Anthelmintic treatments to ewes around lambing time, often with long acting products, have become common practice on United Kingdom (UK) sheep farms, but these treatments have also been shown to be highly selective for anthelmintic resistance in New Zealand and Australia, with field data supported by modelling results.
British researchers conducted a study to determine 1) the effect of treating or withholding anthelmintic treatments and (2) the effect of treatment of ewes with a persistent or non-persistent anthelmintic, on early infection in lambs in the UK. Fecal egg count data for 10–16 weeks old lambs collected over a three year period (2012–2014) was analyzed.
Teladorsagia (63%) was the predominant species in 2012 and 2013, followed by Trichostrongylus (26%) and Cooperia (7%). No Haemonchus was recorded in the samples.
There was no effect of withholding or treating ewes on subsequent early infection in lambs. There was, however an effect of year, with lambs having lower counts in 2014 than in 2012 and an interaction between year and ewe treatment, with data suggesting lower infection levels over time for those farms withholding anthelmintic treatments altogether.
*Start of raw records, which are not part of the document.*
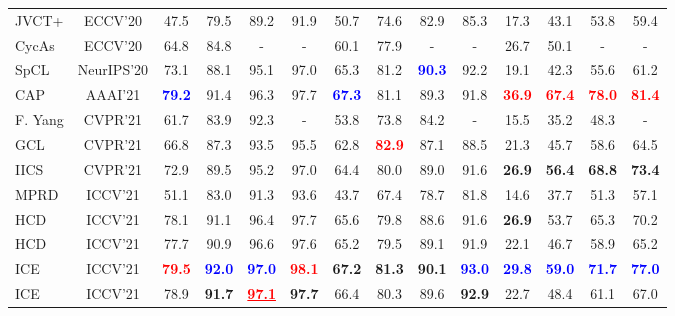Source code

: \documentclass[lettersize,journal]{IEEEtran}
\begin{document}
\begin{table*}
\begin{center}
\begin{tabular}{l|c||c|c|c|c|c|c|c|c|c|c|c|c}
JVCT+ \cite{JVCT} & ECCV'20 & 47.5 & 79.5 & 89.2 & 91.9 & 50.7 & 74.6 & 82.9 & 85.3 & 17.3 & 43.1 & 53.8 & 59.4 \\
\rowcolor{mygray}
CycAs \cite{CycAs} & ECCV'20 & 64.8 & 84.8 & - & - & 60.1 & 77.9 & - & - & 26.7 & 50.1 & - & -
\\
SpCL \cite{SpCL} & NeurIPS'20 & 73.1 & 88.1 & 95.1 & 97.0 & 65.3 & 81.2 & \textcolor{blue}{\textbf{90.3}} & 92.2 & 19.1 & 42.3 & 55.6 & 61.2 \\
\rowcolor{mygray}
CAP \cite{CAP} & AAAI'21 & \textcolor{blue}{\textbf{79.2}} & 91.4 & 96.3 & 97.7 & \textcolor{blue}{\textbf{67.3}} & 81.1 & 89.3 & 91.8 & \textcolor{red}{\textbf{36.9}} & \textcolor{red}{\textbf{67.4}} & \textcolor{red}{\textbf{78.0}} & \textcolor{red}{\textbf{81.4}} \\
F. Yang \cite{DSCE} & CVPR'21 & 61.7 & 83.9 & 92.3 & - & 53.8 & 73.8 & 84.2 & - & 15.5 & 35.2 & 48.3 & - \\
\rowcolor{mygray}
GCL \cite{GCL} & CVPR'21 & 66.8 & 87.3 & 93.5 & 95.5 & 62.8 & \textcolor{red}{\textbf{82.9}} & 87.1 & 88.5 & 21.3 & 45.7 & 58.6 & 64.5 \\
IICS \cite{IICS} & CVPR'21 & 72.9 & 89.5 & 95.2 & 97.0 & 64.4 & 80.0 & 89.0 & 91.6 & \textcolor{mygreen}{\textbf{26.9}} & \textcolor{mygreen}{\textbf{56.4}} & \textcolor{mygreen}{\textbf{68.8}} & \textcolor{mygreen}{\textbf{73.4}} \\
\rowcolor{mygray}
MPRD \cite{MPRD} & ICCV'21 & 51.1 & 83.0 & 91.3 & 93.6 & 43.7 & 67.4 & 78.7 & 81.8 & 14.6 & 37.7 & 51.3 & 57.1 \\
HCD \cite{HCD} & ICCV'21 & 78.1 & 91.1 & 96.4 & 97.7 & 65.6 & 79.8 & 88.6 & 91.6 & \textcolor{mygreen}{\textbf{26.9}} & 53.7 & 65.3 & 70.2 \\
\rowcolor{mygray}
HCD \cite{HCD} & ICCV'21 & 77.7 & 90.9 & 96.6 & 97.6 & 65.2 & 79.5 & 89.1 & 91.9 & 22.1 & 46.7 & 58.9 & 65.2 \\
ICE \cite{ICE} & ICCV'21 & \textcolor{red}{\textbf{79.5}} & \textcolor{blue}{\textbf{92.0}} & \textcolor{blue}{\textbf{97.0}} & \textcolor{red}{\textbf{98.1}} & \textcolor{mygreen}{\textbf{67.2}} & \textcolor{mygreen}{\textbf{81.3}} & \textcolor{mygreen}{\textbf{90.1}} & \textcolor{blue}{\textbf{93.0}} & \textcolor{blue}{\textbf{29.8}} & \textcolor{blue}{\textbf{59.0}} & \textcolor{blue}{\textbf{71.7}} & \textcolor{blue}{\textbf{77.0}} \\
\rowcolor{mygray}
ICE \cite{ICE} & ICCV'21 & 78.9 & \textcolor{mygreen}{\textbf{91.7}} & \textcolor{red}{\textbf{\underline{97.1}}} & \textcolor{mygreen}{\textbf{97.7}} & 66.4 & 80.3 & 89.6 & \textcolor{mygreen}{\textbf{92.9}} & 22.7 & 48.4 & 61.1 & 67.0 \\

\end{tabular}
\end{center}
\end{table*}
\end{document}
There was no effect of drug type on early infection in lambs. However, there was an effect of year and an interaction between year and drug type with lower egg count over time with the short acting drugs.
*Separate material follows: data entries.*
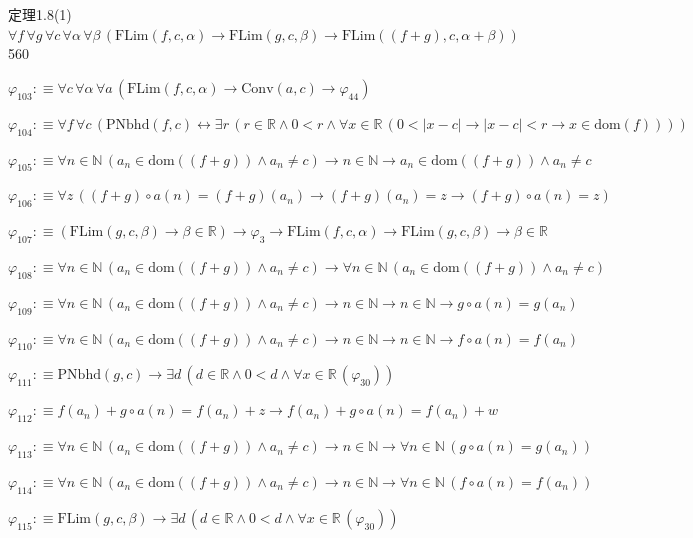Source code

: \begin{fullproof}{定理1.8(1)}{$\forall f\,\forall g\,\forall c\,\forall \alpha\,\forall \beta\,(\mathrm{FLim}(f,c,\alpha) \to \mathrm{FLim}(g,c,\beta) \to \mathrm{FLim}((f + g),c,\alpha + \beta))$}{560}
\begin{abbrevlist}
\item $\varphi_{103} :\equiv \forall c\,\forall \alpha\,\forall a\,(\mathrm{FLim}(f,c,\alpha) \to \mathrm{Conv}(a,c) \to \varphi_{44})$
\item $\varphi_{104} :\equiv \forall f\,\forall c\,(\mathrm{PNbhd}(f,c) \leftrightarrow \exists r\,(r \in \mathbb{R} \land 0 < r \land \forall x \in \mathbb{R}\,(0 < \lvert x - c \rvert \to \lvert x - c \rvert < r \to x \in \mathrm{dom}(f))))$
\item $\varphi_{105} :\equiv \forall n \in \mathbb{N}\,(a_{n} \in \mathrm{dom}((f + g)) \land a_{n} \neq c) \to n \in \mathbb{N} \to a_{n} \in \mathrm{dom}((f + g)) \land a_{n} \neq c$
\item $\varphi_{106} :\equiv \forall z\,((f + g) \circ a(n) = (f + g)(a_{n}) \to (f + g)(a_{n}) = z \to (f + g) \circ a(n) = z)$
\item $\varphi_{107} :\equiv (\mathrm{FLim}(g,c,\beta) \to \beta \in \mathbb{R}) \to \varphi_{3} \to \mathrm{FLim}(f,c,\alpha) \to \mathrm{FLim}(g,c,\beta) \to \beta \in \mathbb{R}$
\item $\varphi_{108} :\equiv \forall n \in \mathbb{N}\,(a_{n} \in \mathrm{dom}((f + g)) \land a_{n} \neq c) \to \forall n \in \mathbb{N}\,(a_{n} \in \mathrm{dom}((f + g)) \land a_{n} \neq c)$
\item $\varphi_{109} :\equiv \forall n \in \mathbb{N}\,(a_{n} \in \mathrm{dom}((f + g)) \land a_{n} \neq c) \to n \in \mathbb{N} \to n \in \mathbb{N} \to g \circ a(n) = g(a_{n})$
\item $\varphi_{110} :\equiv \forall n \in \mathbb{N}\,(a_{n} \in \mathrm{dom}((f + g)) \land a_{n} \neq c) \to n \in \mathbb{N} \to n \in \mathbb{N} \to f \circ a(n) = f(a_{n})$
\item $\varphi_{111} :\equiv \mathrm{PNbhd}(g,c) \to \exists d\,(d \in \mathbb{R} \land 0 < d \land \forall x \in \mathbb{R}\,(\varphi_{30}))$
\item $\varphi_{112} :\equiv f(a_{n}) + g \circ a(n) = f(a_{n}) + z \to f(a_{n}) + g \circ a(n) = f(a_{n}) + w$
\item $\varphi_{113} :\equiv \forall n \in \mathbb{N}\,(a_{n} \in \mathrm{dom}((f + g)) \land a_{n} \neq c) \to n \in \mathbb{N} \to \forall n \in \mathbb{N}\,(g \circ a(n) = g(a_{n}))$
\item $\varphi_{114} :\equiv \forall n \in \mathbb{N}\,(a_{n} \in \mathrm{dom}((f + g)) \land a_{n} \neq c) \to n \in \mathbb{N} \to \forall n \in \mathbb{N}\,(f \circ a(n) = f(a_{n}))$
\item $\varphi_{115} :\equiv \mathrm{FLim}(g,c,\beta) \to \exists d\,(d \in \mathbb{R} \land 0 < d \land \forall x \in \mathbb{R}\,(\varphi_{30}))$

\end{abbrevlist}
\end{fullproof}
The study supports data generated by other researchers suggesting that the practice of treating ewes at lambing to reduce contamination on pasture and minimize subsequent disease may not in fact always result in lower levels of infection in lambs. The study also demonstrated no significant benefit in early infection in lambs when ewes were treated with long acting compared to short acting anthelmintics.
The study provides further evidence to support the potential benefits of a more targeted approach to anthelmintic treatment on sheep farms.